A faithful copy of the whole listing is the goal. Match it exactly.
---------- Given data
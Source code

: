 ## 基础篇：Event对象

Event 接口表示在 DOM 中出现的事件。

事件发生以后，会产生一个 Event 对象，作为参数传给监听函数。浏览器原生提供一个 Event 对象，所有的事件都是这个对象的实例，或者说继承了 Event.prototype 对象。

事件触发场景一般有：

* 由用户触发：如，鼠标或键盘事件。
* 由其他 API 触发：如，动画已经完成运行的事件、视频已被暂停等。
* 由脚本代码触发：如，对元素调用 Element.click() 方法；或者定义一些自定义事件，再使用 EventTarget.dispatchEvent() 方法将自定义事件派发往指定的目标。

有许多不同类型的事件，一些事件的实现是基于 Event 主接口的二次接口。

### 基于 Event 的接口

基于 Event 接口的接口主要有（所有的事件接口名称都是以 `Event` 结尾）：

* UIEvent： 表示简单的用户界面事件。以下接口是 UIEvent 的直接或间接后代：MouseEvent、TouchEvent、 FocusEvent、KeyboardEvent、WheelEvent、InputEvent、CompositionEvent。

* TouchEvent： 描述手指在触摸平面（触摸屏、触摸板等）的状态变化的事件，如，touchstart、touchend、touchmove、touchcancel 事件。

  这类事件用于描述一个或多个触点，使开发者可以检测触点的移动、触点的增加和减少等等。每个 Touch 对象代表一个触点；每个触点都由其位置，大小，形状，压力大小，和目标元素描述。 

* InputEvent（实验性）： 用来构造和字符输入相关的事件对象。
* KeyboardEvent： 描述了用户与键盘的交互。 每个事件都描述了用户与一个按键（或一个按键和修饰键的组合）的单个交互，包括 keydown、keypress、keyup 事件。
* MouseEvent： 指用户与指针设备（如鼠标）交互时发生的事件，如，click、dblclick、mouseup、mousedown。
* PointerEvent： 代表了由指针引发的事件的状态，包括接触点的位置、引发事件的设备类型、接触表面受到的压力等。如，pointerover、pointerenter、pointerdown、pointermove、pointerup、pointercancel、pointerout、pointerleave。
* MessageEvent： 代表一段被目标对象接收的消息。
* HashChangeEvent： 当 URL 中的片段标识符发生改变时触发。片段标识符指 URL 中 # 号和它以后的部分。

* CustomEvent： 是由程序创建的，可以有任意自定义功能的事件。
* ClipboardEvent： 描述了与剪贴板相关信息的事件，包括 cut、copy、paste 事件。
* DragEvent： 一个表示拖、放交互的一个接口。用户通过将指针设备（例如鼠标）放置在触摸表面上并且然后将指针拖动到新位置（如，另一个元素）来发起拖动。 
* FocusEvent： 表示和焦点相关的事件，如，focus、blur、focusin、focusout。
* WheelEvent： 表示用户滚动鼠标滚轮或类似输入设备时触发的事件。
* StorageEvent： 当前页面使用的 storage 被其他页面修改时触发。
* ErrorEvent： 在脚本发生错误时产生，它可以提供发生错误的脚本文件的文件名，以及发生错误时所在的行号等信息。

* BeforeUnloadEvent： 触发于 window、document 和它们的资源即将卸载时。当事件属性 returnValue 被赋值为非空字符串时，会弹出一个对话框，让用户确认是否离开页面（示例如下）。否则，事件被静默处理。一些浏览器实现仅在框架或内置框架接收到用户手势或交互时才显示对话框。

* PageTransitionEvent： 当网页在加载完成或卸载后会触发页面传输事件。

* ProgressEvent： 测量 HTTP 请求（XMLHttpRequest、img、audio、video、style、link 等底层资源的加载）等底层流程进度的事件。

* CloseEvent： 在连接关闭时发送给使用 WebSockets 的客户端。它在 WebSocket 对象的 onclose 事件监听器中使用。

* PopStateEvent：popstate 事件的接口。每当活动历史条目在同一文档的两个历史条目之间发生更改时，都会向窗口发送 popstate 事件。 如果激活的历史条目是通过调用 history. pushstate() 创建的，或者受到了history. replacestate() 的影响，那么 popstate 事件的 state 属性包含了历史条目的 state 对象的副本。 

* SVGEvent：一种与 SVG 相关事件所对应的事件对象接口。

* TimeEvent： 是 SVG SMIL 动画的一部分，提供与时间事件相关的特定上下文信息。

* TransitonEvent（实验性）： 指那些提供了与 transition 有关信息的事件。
--------------------
**Response below**
Source code

: ## 基础篇：Event对象

Event 接口表示在 DOM 中出现的事件。

事件发生以后，会产生一个 Event 对象，作为参数传给监听函数。浏览器原生提供一个 Event 对象，所有的事件都是这个对象的实例，或者说继承了 Event.prototype 对象。

事件触发场景一般有：

* 由用户触发：如，鼠标或键盘事件。
* 由其他 API 触发：如，动画已经完成运行的事件、视频已被暂停等。
* 由脚本代码触发：如，对元素调用 Element.click() 方法；或者定义一些自定义事件，再使用 EventTarget.dispatchEvent() 方法将自定义事件派发往指定的目标。

有许多不同类型的事件，一些事件的实现是基于 Event 主接口的二次接口。

### 基于 Event 的接口

基于 Event 接口的接口主要有（所有的事件接口名称都是以 `Event` 结尾）：

* UIEvent： 表示简单的用户界面事件。以下接口是 UIEvent 的直接或间接后代：MouseEvent、TouchEvent、 FocusEvent、KeyboardEvent、WheelEvent、InputEvent、CompositionEvent。

* TouchEvent： 描述手指在触摸平面（触摸屏、触摸板等）的状态变化的事件，如，touchstart、touchend、touchmove、touchcancel 事件。

  这类事件用于描述一个或多个触点，使开发者可以检测触点的移动、触点的增加和减少等等。每个 Touch 对象代表一个触点；每个触点都由其位置，大小，形状，压力大小，和目标元素描述。 

* InputEvent（实验性）： 用来构造和字符输入相关的事件对象。
* KeyboardEvent： 描述了用户与键盘的交互。 每个事件都描述了用户与一个按键（或一个按键和修饰键的组合）的单个交互，包括 keydown、keypress、keyup 事件。
* MouseEvent： 指用户与指针设备（如鼠标）交互时发生的事件，如，click、dblclick、mouseup、mousedown。
* PointerEvent： 代表了由指针引发的事件的状态，包括接触点的位置、引发事件的设备类型、接触表面受到的压力等。如，pointerover、pointerenter、pointerdown、pointermove、pointerup、pointercancel、pointerout、pointerleave。
* MessageEvent： 代表一段被目标对象接收的消息。
* HashChangeEvent： 当 URL 中的片段标识符发生改变时触发。片段标识符指 URL 中 # 号和它以后的部分。

* CustomEvent： 是由程序创建的，可以有任意自定义功能的事件。
* ClipboardEvent： 描述了与剪贴板相关信息的事件，包括 cut、copy、paste 事件。
* DragEvent： 一个表示拖、放交互的一个接口。用户通过将指针设备（例如鼠标）放置在触摸表面上并且然后将指针拖动到新位置（如，另一个元素）来发起拖动。 
* FocusEvent： 表示和焦点相关的事件，如，focus、blur、focusin、focusout。
* WheelEvent： 表示用户滚动鼠标滚轮或类似输入设备时触发的事件。
* StorageEvent： 当前页面使用的 storage 被其他页面修改时触发。
* ErrorEvent： 在脚本发生错误时产生，它可以提供发生错误的脚本文件的文件名，以及发生错误时所在的行号等信息。

* BeforeUnloadEvent： 触发于 window、document 和它们的资源即将卸载时。当事件属性 returnValue 被赋值为非空字符串时，会弹出一个对话框，让用户确认是否离开页面（示例如下）。否则，事件被静默处理。一些浏览器实现仅在框架或内置框架接收到用户手势或交互时才显示对话框。

* PageTransitionEvent： 当网页在加载完成或卸载后会触发页面传输事件。

* ProgressEvent： 测量 HTTP 请求（XMLHttpRequest、img、audio、video、style、link 等底层资源的加载）等底层流程进度的事件。

* CloseEvent： 在连接关闭时发送给使用 WebSockets 的客户端。它在 WebSocket 对象的 onclose 事件监听器中使用。

* PopStateEvent：popstate 事件的接口。每当活动历史条目在同一文档的两个历史条目之间发生更改时，都会向窗口发送 popstate 事件。 如果激活的历史条目是通过调用 history. pushstate() 创建的，或者受到了history. replacestate() 的影响，那么 popstate 事件的 state 属性包含了历史条目的 state 对象的副本。 

* SVGEvent：一种与 SVG 相关事件所对应的事件对象接口。

* TimeEvent： 是 SVG SMIL 动画的一部分，提供与时间事件相关的特定上下文信息。

* TransitonEvent（实验性）： 指那些提供了与 transition 有关信息的事件。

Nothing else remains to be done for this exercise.